McLean glanced at the glowing screen on the dashboard of his new Alfa as he drove through darkening streets towards the West End. Somewhere in the maze of menus was a hands-free option for his mobile phone, but he had no more idea how to make it work than half the other functions in this overly complicated car. Perhaps it was a failing, but he’d always been one to learn just enough about a new piece of equipment to get it to do what he wanted. Until now, that hadn’t included making hands-free calls, but a little voice in the back of his head was telling him that phoning Emma to let her know what he was up to might be a good idea.

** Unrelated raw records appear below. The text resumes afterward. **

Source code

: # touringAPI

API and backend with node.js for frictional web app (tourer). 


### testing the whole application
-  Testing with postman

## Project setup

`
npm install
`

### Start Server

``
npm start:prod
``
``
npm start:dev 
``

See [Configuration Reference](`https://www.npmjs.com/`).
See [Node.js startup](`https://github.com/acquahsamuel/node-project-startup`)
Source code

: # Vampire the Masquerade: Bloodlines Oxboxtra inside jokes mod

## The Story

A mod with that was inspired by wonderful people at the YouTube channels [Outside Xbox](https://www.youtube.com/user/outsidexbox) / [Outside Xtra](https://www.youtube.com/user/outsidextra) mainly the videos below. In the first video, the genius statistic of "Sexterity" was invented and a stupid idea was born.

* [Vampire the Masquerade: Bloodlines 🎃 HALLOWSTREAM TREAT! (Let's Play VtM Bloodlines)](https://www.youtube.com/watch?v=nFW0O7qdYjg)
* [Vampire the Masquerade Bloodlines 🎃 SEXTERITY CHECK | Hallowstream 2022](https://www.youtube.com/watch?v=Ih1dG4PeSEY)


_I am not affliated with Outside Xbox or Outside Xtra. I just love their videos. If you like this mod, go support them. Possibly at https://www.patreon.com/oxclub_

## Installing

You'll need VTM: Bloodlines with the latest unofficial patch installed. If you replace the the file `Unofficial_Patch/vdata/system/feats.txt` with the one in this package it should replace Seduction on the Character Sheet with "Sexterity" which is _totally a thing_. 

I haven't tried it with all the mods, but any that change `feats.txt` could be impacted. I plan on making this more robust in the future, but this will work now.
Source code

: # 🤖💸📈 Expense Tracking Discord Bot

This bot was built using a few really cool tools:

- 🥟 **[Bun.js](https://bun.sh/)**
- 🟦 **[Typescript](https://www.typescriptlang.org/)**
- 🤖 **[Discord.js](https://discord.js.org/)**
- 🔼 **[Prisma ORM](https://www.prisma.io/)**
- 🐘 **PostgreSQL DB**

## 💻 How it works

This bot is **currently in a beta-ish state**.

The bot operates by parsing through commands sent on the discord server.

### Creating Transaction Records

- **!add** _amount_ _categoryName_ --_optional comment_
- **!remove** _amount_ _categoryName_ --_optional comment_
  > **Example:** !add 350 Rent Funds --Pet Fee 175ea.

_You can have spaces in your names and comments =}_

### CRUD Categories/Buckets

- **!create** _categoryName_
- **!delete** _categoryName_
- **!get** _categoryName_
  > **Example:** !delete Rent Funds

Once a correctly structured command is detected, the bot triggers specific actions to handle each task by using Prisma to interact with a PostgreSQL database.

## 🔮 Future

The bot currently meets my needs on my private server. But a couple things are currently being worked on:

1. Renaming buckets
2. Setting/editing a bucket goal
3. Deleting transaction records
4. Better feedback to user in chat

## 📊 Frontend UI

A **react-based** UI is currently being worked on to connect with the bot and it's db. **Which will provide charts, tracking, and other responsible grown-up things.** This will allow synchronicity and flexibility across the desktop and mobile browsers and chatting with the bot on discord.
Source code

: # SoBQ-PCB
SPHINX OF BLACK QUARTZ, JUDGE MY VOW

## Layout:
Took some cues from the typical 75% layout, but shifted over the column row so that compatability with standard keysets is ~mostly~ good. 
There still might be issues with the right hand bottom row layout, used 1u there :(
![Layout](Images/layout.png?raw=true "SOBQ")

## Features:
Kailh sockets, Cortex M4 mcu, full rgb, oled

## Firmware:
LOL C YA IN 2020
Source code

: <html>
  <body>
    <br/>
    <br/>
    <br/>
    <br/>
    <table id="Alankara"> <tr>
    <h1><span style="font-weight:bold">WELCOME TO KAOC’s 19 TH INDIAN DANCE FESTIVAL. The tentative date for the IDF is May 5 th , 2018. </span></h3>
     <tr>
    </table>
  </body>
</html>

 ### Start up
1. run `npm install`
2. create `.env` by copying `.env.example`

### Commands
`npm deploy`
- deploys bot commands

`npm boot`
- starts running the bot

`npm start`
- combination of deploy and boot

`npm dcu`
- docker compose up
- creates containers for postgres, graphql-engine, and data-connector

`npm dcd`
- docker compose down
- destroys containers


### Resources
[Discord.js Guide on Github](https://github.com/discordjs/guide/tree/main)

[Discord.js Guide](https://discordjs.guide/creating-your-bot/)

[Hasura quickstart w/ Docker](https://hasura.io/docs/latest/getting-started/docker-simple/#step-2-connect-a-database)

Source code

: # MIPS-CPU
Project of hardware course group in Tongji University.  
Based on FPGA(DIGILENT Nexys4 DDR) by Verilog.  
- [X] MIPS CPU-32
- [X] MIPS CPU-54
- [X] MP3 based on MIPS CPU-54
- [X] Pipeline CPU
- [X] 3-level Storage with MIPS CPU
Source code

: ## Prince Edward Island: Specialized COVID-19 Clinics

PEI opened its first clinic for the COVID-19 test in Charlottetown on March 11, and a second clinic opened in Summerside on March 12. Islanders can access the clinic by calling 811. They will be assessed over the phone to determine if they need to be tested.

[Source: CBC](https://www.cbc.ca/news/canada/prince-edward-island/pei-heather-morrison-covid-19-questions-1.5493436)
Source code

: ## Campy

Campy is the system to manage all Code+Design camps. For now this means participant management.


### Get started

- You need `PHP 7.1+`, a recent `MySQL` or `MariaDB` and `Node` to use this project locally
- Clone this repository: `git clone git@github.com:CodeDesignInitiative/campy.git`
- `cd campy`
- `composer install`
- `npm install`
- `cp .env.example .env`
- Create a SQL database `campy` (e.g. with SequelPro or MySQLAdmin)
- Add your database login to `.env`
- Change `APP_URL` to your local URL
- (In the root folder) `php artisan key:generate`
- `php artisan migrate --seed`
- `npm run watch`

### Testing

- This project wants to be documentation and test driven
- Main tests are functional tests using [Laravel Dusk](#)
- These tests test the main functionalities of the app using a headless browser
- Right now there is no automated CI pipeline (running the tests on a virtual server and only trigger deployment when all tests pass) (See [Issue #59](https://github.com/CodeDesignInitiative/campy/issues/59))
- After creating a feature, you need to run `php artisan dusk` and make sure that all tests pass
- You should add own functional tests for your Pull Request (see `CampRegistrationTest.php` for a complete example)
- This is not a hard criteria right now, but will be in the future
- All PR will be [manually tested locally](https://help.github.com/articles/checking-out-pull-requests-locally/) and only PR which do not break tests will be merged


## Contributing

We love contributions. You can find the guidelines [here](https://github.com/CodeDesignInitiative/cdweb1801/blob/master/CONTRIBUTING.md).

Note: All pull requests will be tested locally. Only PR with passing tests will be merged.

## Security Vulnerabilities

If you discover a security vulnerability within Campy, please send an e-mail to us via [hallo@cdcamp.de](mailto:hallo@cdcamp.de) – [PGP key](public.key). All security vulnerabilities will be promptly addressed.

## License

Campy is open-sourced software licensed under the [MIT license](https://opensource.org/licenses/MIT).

He could have asked his passenger to make the call for him. Glowering in the passenger seat as he stared out at the slow-moving traffic, ex-Detective Superintendent Charles Duguid would probably have just growled at him. McLean wasn’t sure he wanted Duguid to listen in on any conversation he might have with Emma anyway, so he left the call unmade. He’d find a way to apologize; he always did.
‘You’d be quicker cutting up Broughton Street and then into the Colonies.’ Duguid pointed to a turning a hundred feet up the road. Traffic was always bad in the city centre, and the ongoing demolition of the St James Centre didn’t help. Neither did the trams or the ever-changing one-way systems. It was almost as if the council didn’t want cars in their city, despite the millions in parking fees they brought in every year.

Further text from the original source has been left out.